Use rabbitmq DLX to implement delayed retry

In this post, I’m going to describe the experience at $DAYJOB regarding implementing delayed retry using rabbitmq’s DLX combined with a TTL. The technique has been described at a few places but it is new to me personally and our company. I’d like to capture the experience we had both in implementing and in deploying to production.

The problem

At $DAYJOB we have a service that integrates with a 3rd-party API that processes credit card payments and when successful, records a payment object on our customer’s invoices, and change the invoice status. Pretty straight-forward stuff. However, lately we’ve been experiencing an elevated amount of random failures from our service provider.

Calls to our provider to create a checkout using the client’s credit card information would time out randomly, or return an “unknown error”. When it happens, we don’t record a payment object on the invoice since we don’t know the actual status of the checkout, nor do we have the reference_id for the checkout. However, as we discovered, some of these timed-out calls did go through and the clients’ credit cards charged.

We checked with our service provider and were told that they have been experiencing increased volumes and their infrastructure currently can’t keep up. However, they suggest that we use an undocumented feature which allows a unique_id to be passed in along with the checkout call. The unique_id serves as an idempotent key (similar to Stripe’s). Multiple calls with the same unique_id won’t create multiple checkout objects on their end and thus ensuring the checkout is made but won’t double/triple charge the customer’s car.

Architecting the solution

Armed with this new secret API feature, our team goes back to the drawing board. At work, we use rabbitmq extensively for asynchronous processing. If some operation doesn’t have to be carried out synchronously with a web request, we throw a message on the queue and have a queue consumer process that message and update states. We use a library called sparkplug that makes writing queue consumer super-easy. So, everything seems to fall in friendly terrotiries: we make a checkout call with a random id and when we encounter timeout or unknown error, instead of returning an error response to the user, we return 202 Accepted to our user and throw a message on the queue, so a consumer can grab it and retry the checkout with the same original unique_id.

The missing piece

However, we quickly realized it’s not that simple. What if the retry encountered the same error? We can put it back on the queue, but when does it get processed by the consumer again? We want to add a time delay to the subsequent retries, and the orginal retry as well.

Dead-Letter-Exchange and TTL

After some research on the internet, seems like this problem has been solved before.

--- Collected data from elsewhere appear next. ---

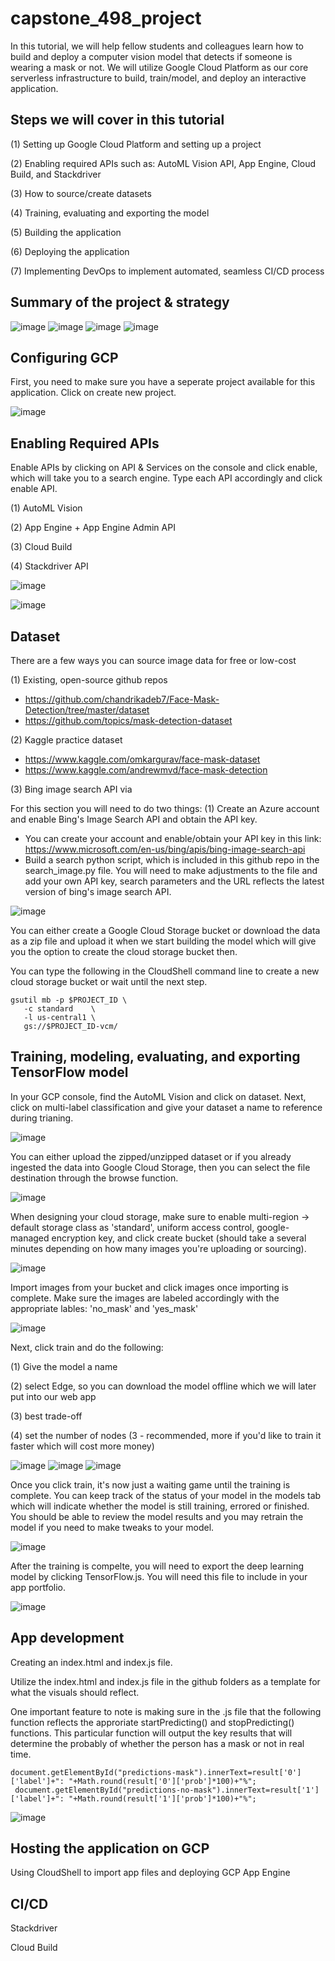 # capstone_498_project

In this tutorial, we will help fellow students and colleagues learn how to build and deploy a computer vision model that detects if someone is wearing a mask or not. We will utilize Google Cloud Platform as our core serverless infrastructure to build, train/model, and deploy an interactive application.

## Steps we will cover in this tutorial

(1) Setting up Google Cloud Platform and setting up a project

(2) Enabling required APIs such as: AutoML Vision API, App Engine, Cloud Build, and Stackdriver

(3) How to source/create datasets 

(4) Training, evaluating and exporting the model

(5) Building the application

(6) Deploying the application

(7) Implementing DevOps to implement automated, seamless CI/CD process


## Summary of the project & strategy

![image](https://user-images.githubusercontent.com/16366387/120937709-ce7aaa80-c6c3-11eb-990d-c05cf64e40ea.png)
![image](https://user-images.githubusercontent.com/16366387/120937829-9162e800-c6c4-11eb-9285-d5ddf6521b43.png)
![image](https://user-images.githubusercontent.com/16366387/120933094-6a4cec00-c6ad-11eb-939b-15b17e63a83c.png)
![image](https://user-images.githubusercontent.com/16366387/120933104-720c9080-c6ad-11eb-8a63-e992b2072dbc.png)

## Configuring GCP

First, you need to make sure you have a seperate project available for this application. Click on create new project.

![image](https://user-images.githubusercontent.com/16366387/120933681-07108900-c6b0-11eb-9b20-c5926ab0e098.png)


## Enabling Required APIs

Enable APIs by clicking on API & Services on the console and click enable, which will take you to a search engine. Type each API accordingly and click enable API.

(1) AutoML Vision

(2) App Engine + App Engine Admin API

(3) Cloud Build

(4) Stackdriver API

![image](https://user-images.githubusercontent.com/16366387/120934165-0ed12d00-c6b2-11eb-8c33-1651c3e7d650.png)

![image](https://user-images.githubusercontent.com/16366387/120934886-09c1ad00-c6b5-11eb-998a-4a1dee0d3a78.png)

## Dataset

There are a few ways you can source image data for free or low-cost

(1) Existing, open-source github repos
    
* https://github.com/chandrikadeb7/Face-Mask-Detection/tree/master/dataset
* https://github.com/topics/mask-detection-dataset


(2) Kaggle practice dataset

* https://www.kaggle.com/omkargurav/face-mask-dataset
* https://www.kaggle.com/andrewmvd/face-mask-detection

(3) Bing image search API via

For this section you will need to do two things: (1) Create an Azure account and enable Bing's Image Search API and obtain the API key.

* You can create your account and enable/obtain your API key in this link: https://www.microsoft.com/en-us/bing/apis/bing-image-search-api
* Build a search python script, which is included in this github repo in the search_image.py file. You will need to make adjustments to the file and add your own API key, search parameters and the URL reflects the latest version of bing's image search API.

![image](https://user-images.githubusercontent.com/16366387/120934797-9b7cea80-c6b4-11eb-8c14-3a2858bd9cba.png)


You can either create a Google Cloud Storage bucket or download the data as a zip file and upload it when we start building the model which will give you the option to create the cloud storage bucket then.

You can type the following in the CloudShell command line to create a new cloud storage bucket or wait until the next step.

``` 
gsutil mb -p $PROJECT_ID \ 
   -c standard    \
   -l us-central1 \
   gs://$PROJECT_ID-vcm/ 
```

## Training, modeling, evaluating, and exporting TensorFlow model

In your GCP console, find the AutoML Vision and click on dataset. Next, click on multi-label classification and give your dataset a name to reference during trianing.

![image](https://user-images.githubusercontent.com/16366387/120935781-3f689500-c6b9-11eb-915b-ac1fc18a1fe0.png)

You can either upload the zipped/unzipped dataset or if you already ingested the data into Google Cloud Storage, then you can select the file destination through the browse function.

![image](https://user-images.githubusercontent.com/16366387/120935788-4db6b100-c6b9-11eb-840b-a170d0d0eea8.png)

When designing your cloud storage, make sure to enable multi-region -> default storage class as 'standard', uniform access control, google-managed encryption key, and click create bucket (should take a several minutes depending on how many images you're uploading or sourcing).

![image](https://user-images.githubusercontent.com/16366387/120935897-c61d7200-c6b9-11eb-942a-0c97e35c48e0.png)

Import images from your bucket and click images once importing is complete. Make sure the images are labeled accordingly with the appropriate lables: 'no_mask' and 'yes_mask'

![image](https://user-images.githubusercontent.com/16366387/120936467-bf442e80-c6bc-11eb-8fc5-5ee8d6a57e5b.png)

Next, click train and do the following: 

(1) Give the model a name

(2) select Edge, so you can download the model offline which we will later put into our web app

(3) best trade-off

(4) set the number of nodes (3 - recommended, more if you'd like to train it faster which will cost more money)

![image](https://user-images.githubusercontent.com/16366387/120938132-3b8f3f80-c6c6-11eb-81cb-14098b78e740.png)
![image](https://user-images.githubusercontent.com/16366387/120938227-9d4fa980-c6c6-11eb-9da6-10d0ae0aa2d7.png)
![image](https://user-images.githubusercontent.com/16366387/120938268-bbb5a500-c6c6-11eb-9081-65c0444c9f64.png)


Once you click train, it's now just a waiting game until the training is complete. You can keep track of the status of your model in the models tab which will indicate whether the model is still training, errored or finished. You should be able to review the model results and you may retrain the model if you need to make tweaks to your model.

![image](https://user-images.githubusercontent.com/16366387/120936497-eb5faf80-c6bc-11eb-8266-58450ba26993.png)


After the training is compelte, you will need to export the deep learning model by clicking TensorFlow.js. You will need this file to include in your app portfolio.


![image](https://user-images.githubusercontent.com/16366387/120938295-d12acf00-c6c6-11eb-96a2-517965531218.png)

## App development

Creating an index.html and index.js file.

Utilize the index.html and index.js file in the github folders as a template for what the visuals should reflect. 

One important feature to note is making sure in the .js file that the following function reflects the approriate startPredicting() and stopPredicting() functions. This particular function will output the key results that will determine the probably of whether the person has a mask or not in real time.
``` 
document.getElementById("predictions-mask").innerText=result['0']['label']+": "+Math.round(result['0']['prob']*100)+"%";
 document.getElementById("predictions-no-mask").innerText=result['1']['label']+": "+Math.round(result['1']['prob']*100)+"%";
```
![image](https://user-images.githubusercontent.com/16366387/120939953-73e74b80-c6cf-11eb-82f0-6cdb327b5f55.png)

## Hosting the application on GCP

Using CloudShell to import app files and deploying GCP App Engine

## CI/CD

Stackdriver

Cloud Build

The idea here is that you have two queues: Qa and Qb. When a checkout request times out, we put a message on a Qa. Qa is declared with x-dead-letter-exchange, x-dead-letter-routing-key and x-message-ttl (in milliseconds). When the message is in Qa for ttl milliseconds, the message will be re-routed to the specified dead-letter-exchange with the routing key. We can bind Qb to the exchange with the routing key, and attach a consumer to only Qb and retry the checkout call.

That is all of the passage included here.